*YOUR TASK*
For every line in the data below that contains "from", copy the line.

*DATASET*
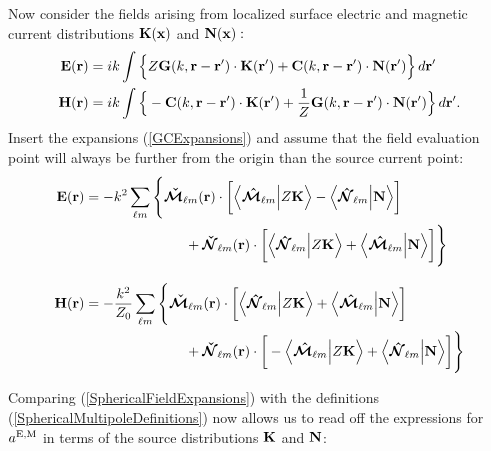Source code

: \documentclass[letterpaper]{article}
\begin{document}
Now consider the fields arising from localized surface electric
and magnetic current distributions $\mathbf{K}(\mathbf{x})$ and $\mathbf{N}(\mathbf{x}):$
\begin{align*}
 \mathbf{E}(\mathbf{r}) 
&= 
   ik\int \Big\{ Z\mathbf{G}(k, \mathbf{r}-\mathbf{r}^\prime) \cdot \mathbf{K}(\mathbf{r}^\prime)
                 +\mathbf{C}(k, \mathbf{r}-\mathbf{r}^\prime) \cdot \mathbf{N}(\mathbf{r}^\prime)
          \Big\} \, d\mathbf{r}^\prime
\\
 \mathbf{H}(\mathbf{r}) 
&= 
   ik\int \Big\{ -\mathbf{C}(k, \mathbf{r}-\mathbf{r}^\prime) \cdot \mathbf{K}(\mathbf{r}^\prime)
                 +\frac{1}{Z}\mathbf{G}(k, \mathbf{r}-\mathbf{r}^\prime) \cdot \mathbf{N}(\mathbf{r}^\prime)
          \Big\}\,d\mathbf{r}^\prime.
\end{align*}
Insert the expansions (\ref{GCExpansions}) and assume that the 
field evaluation point will always be further from the origin than
the source current point: 
\begin{subequations}
\begin{align*}
 \mathbf{E}(\mathbf{r}) 
&= 
 -k^2 \sum_{\ell m} 
       \Bigg\{ \boldsymbol{\check{\mathcal{M}}}_{\ell m}(\mathbf{r}) \cdot 
               \bigg[   \Big\langle  \boldsymbol{\hat{\mathcal{M}}}_{\ell m}  \Big| Z \mathbf{K} \Big\rangle
                      - \Big\langle  \boldsymbol{\hat{\mathcal{N}}}_{\ell m}  \Big| \mathbf{N} \Big\rangle
               \bigg]
\\
&\hspace{1.0in}
             + \boldsymbol{\check{\mathcal{N}}}_{\ell m}(\mathbf{r}) \cdot 
               \bigg[   \Big\langle  \boldsymbol{\hat{\mathcal{N}}}_{\ell m}  \Big| Z \mathbf{K} \Big\rangle
                      + \Big\langle  \boldsymbol{\hat{\mathcal{M}}}_{\ell m}  \Big| \mathbf{N} \Big\rangle
               \bigg]
       \Bigg\}
\\[8pt]
 \mathbf{H}(\mathbf{r}) 
&= -\frac{k^2}{Z_0} \sum_{\ell m} 
       \Bigg\{ \boldsymbol{\check{\mathcal{M}}}_{\ell m}(\mathbf{r}) \cdot 
               \bigg[   \Big\langle  \boldsymbol{\hat{\mathcal{N}}}_{\ell m}  \Big| Z\mathbf{K} \Big\rangle
                      + \Big\langle  \boldsymbol{\hat{\mathcal{M}}}_{\ell m}  \Big| \mathbf{N} \Big\rangle
               \bigg]
\\
&\hspace{1.0in}
             + \boldsymbol{\check{\mathcal{N}}}_{\ell m}(\mathbf{r}) \cdot 
               \bigg[ - \Big\langle  \boldsymbol{\hat{\mathcal{M}}}_{\ell m}  \Big| Z\mathbf{K} \Big\rangle
                      + \Big\langle  \boldsymbol{\hat{\mathcal{N}}}_{\ell m}  \Big| \mathbf{N} \Big\rangle
               \bigg]
       \Bigg\}
\end{align*}
\label{SphericalFieldExpansions}
\end{subequations}

Comparing (\ref{SphericalFieldExpansions}) with the definitions
(\ref{SphericalMultipoleDefinitions}) now allows us to read off
the expressions for $a^{\hbox{\scriptsize{E,M}}}$ in terms of the source
distributions $\mathbf{K}$ and $\mathbf{N}$: 
\end{document}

*SOLUTION FOR THIS EXERCISE*
Now consider the fields arising from localized surface electric
field evaluation point will always be further from the origin than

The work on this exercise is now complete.